In ordered L$1_2$-type ${\mathit{A}}_3$B compounds, each A atom is coordinated by 8A+4B atoms, while each B atom is coordinated by 12A atoms. By symmetry, all A-A, A-B, and B-B bond lengths are equal. When this structure disorders to form the substitutionally random ${\mathit{A}}_{0.75}$ ${\mathit{B}}_{0.25}$ alloy, each atom acquires a distribution of different types of coordination shells. Concomitantly with this reduction in site symmetries, (i) topologically different A atoms (and separately, different B atoms) can have unequal charges, and (ii) the various bonds need not be of equal average lengths 〈R〉 (i.e., 〈${\mathit{R}}_{\mathit{A}\mathrm{-}\mathit{A}}$〉≠〈${\mathit{R}}_{\mathit{A}\mathrm{-}\mathit{B}}$〉≠ 〈${\mathit{R}}_{\mathit{B}\mathrm{-}\mathit{B}}$〉). Furthermore, (iii) there can be a distribution of bond-length values around 〈${\mathit{R}}_{\mathit{i}\mathit{j}}$〉 for each of the three chemical bond types. In this work we study the effects of such charge fluctuations (i) and relaxational fluctuations [(ii) and (iii)] on the electronic structure of ${\mathrm{Cu}}_3$Au and ${\mathrm{Cu}}_3$Pd.
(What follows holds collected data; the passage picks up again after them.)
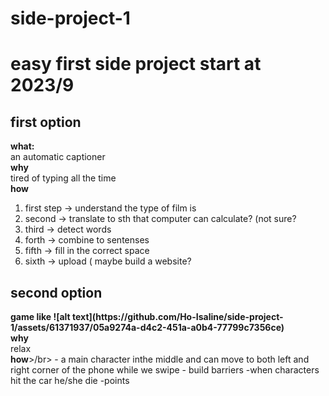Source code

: # side-project-1
<h1>easy first side project start at 2023/9</h1>
  <h2>first option</h2>
  <b>what:</b></br>
  an automatic captioner</br>
  <b>why</b></br>
  tired of typing all the time</br>
  <b>how</b></br>
  <ol>
    <li>first step -> understand the type of film is </li>
    <li>second -> translate to sth that computer can calculate? (not sure?</li>
    <li>third -> detect words</li>
    <li>forth -> combine to sentenses</li>
    <li>fifth -> fill in the correct space</li>
    <li>sixth -> upload ( maybe build a website?</li>
  </ol>
<h2>second option</h2>
<b>game like 
![alt text](https://github.com/Ho-Isaline/side-project-1/assets/61371937/05a9274a-d4c2-451a-a0b4-77799c7356ce)
</b></br>
<b>why</b></br>
relax</br>
<b>how</b>>/br>
- a main character inthe middle and can move to both left and right corner of the phone while we swipe
- build barriers
-when characters hit the car he/she die
-points  
</p>

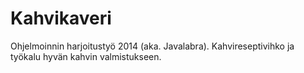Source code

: ﻿Kahvikaveri
===========

Ohjelmoinnin harjoitustyö 2014 (aka. Javalabra). Kahvireseptivihko ja työkalu hyvän kahvin valmistukseen.
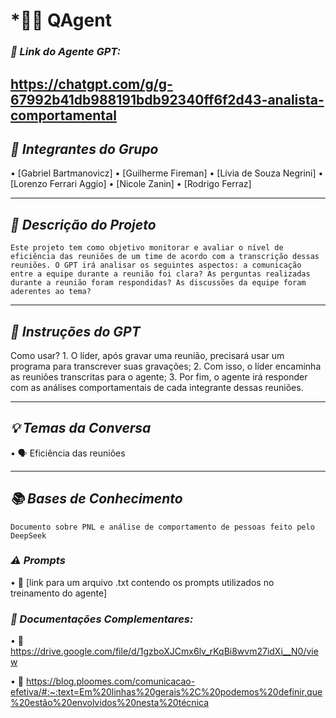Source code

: # \*🕵️‍♂️ QAgent

### _🔗 Link do Agente GPT:_

## https://chatgpt.com/g/g-67992b41db988191bdb92340ff6f2d43-analista-comportamental

## _👥 Integrantes do Grupo_

•⁠ ⁠[Gabriel Bartmanovicz]
•⁠ ⁠[Guilherme Fireman]
•⁠ ⁠[Lívia de Souza Negrini]
•⁠ ⁠[Lorenzo Ferrari Aggio]
•⁠ ⁠[Nicole Zanin]
•⁠ ⁠[Rodrigo Ferraz]

---

## _📄 Descrição do Projeto_

    ⁠Este projeto tem como objetivo monitorar e avaliar o nível de eficiência das reuniões de um time de acordo com a transcrição dessas reuniões. O GPT irá analisar os seguintes aspectos: a comunicação entre a equipe durante a reunião foi clara? As perguntas realizadas durante a reunião foram respondidas? As discussões da equipe foram aderentes ao tema?

---

## _🤖 Instruções do GPT_

Como usar?
1.⁠ O líder, após gravar uma reunião, precisará usar um programa para transcrever suas gravações; 2. Com isso, o líder encaminha as reuniões transcritas para o agente; 3. Por fim, o agente irá responder com as análises comportamentais de cada integrante dessas reuniões.

---

## _💡 Temas da Conversa_

•⁠ ⁠🗣️ Eficiência das reuniões

---

## _📚 Bases de Conhecimento_

    Documento sobre PNL e análise de comportamento de pessoas feito pelo DeepSeek

### _⚠️ Prompts_

•⁠ ⁠📗 [link para um arquivo .txt contendo os prompts utilizados no treinamento do agente]

### _📖 Documentações Complementares:_

•⁠ ⁠🔗 https://drive.google.com/file/d/1gzboXJCmx6lv_rKqBi8wvm27idXi__N0/view

•⁠ ⁠🔗 https://blog.ploomes.com/comunicacao-efetiva/#:~:text=Em%20linhas%20gerais%2C%20podemos%20definir,que%20estão%20envolvidos%20nesta%20técnica
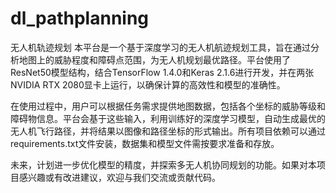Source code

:# dl_pathplanning
无人机轨迹规划
本平台是一个基于深度学习的无人机航迹规划工具，旨在通过分析地图上的威胁程度和障碍点范围，为无人机规划最优路径。平台使用了ResNet50模型结构，结合TensorFlow 1.4.0和Keras 2.1.6进行开发，并在两张NVIDIA RTX 2080显卡上运行，以确保计算的高效性和模型的准确性。

在使用过程中，用户可以根据任务需求提供地图数据，包括各个坐标的威胁等级和障碍物信息。平台会基于这些输入，利用训练好的深度学习模型，自动生成最优的无人机飞行路径，并将结果以图像和路径坐标的形式输出。所有项目依赖可以通过requirements.txt文件安装，数据集和模型文件需按要求准备和存放。

未来，计划进一步优化模型的精度，并探索多无人机协同规划的功能。如果对本项目感兴趣或有改进建议，欢迎与我们交流或贡献代码。
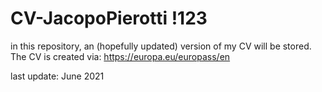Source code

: # CV-JacopoPierotti !123
in this repository, an (hopefully updated) version of my CV will be stored.
The CV is created via: https://europa.eu/europass/en

last update: June 2021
The random alloys are modeled by the special quasirandom structure (SQS), whereby the sites of a periodic supercell are occupied by A and B atoms so that the first few radial correlation functions closely reproduce the average correlation functions in an infinite substitutional random network. Instead of requiring that each atom ‘‘see’’ an identical, average medium, as is the case in the homogeneous site-coherent-potential approximation (SCPA), we thus create a distribution of distinct local environments whose average corresponds to the random alloy.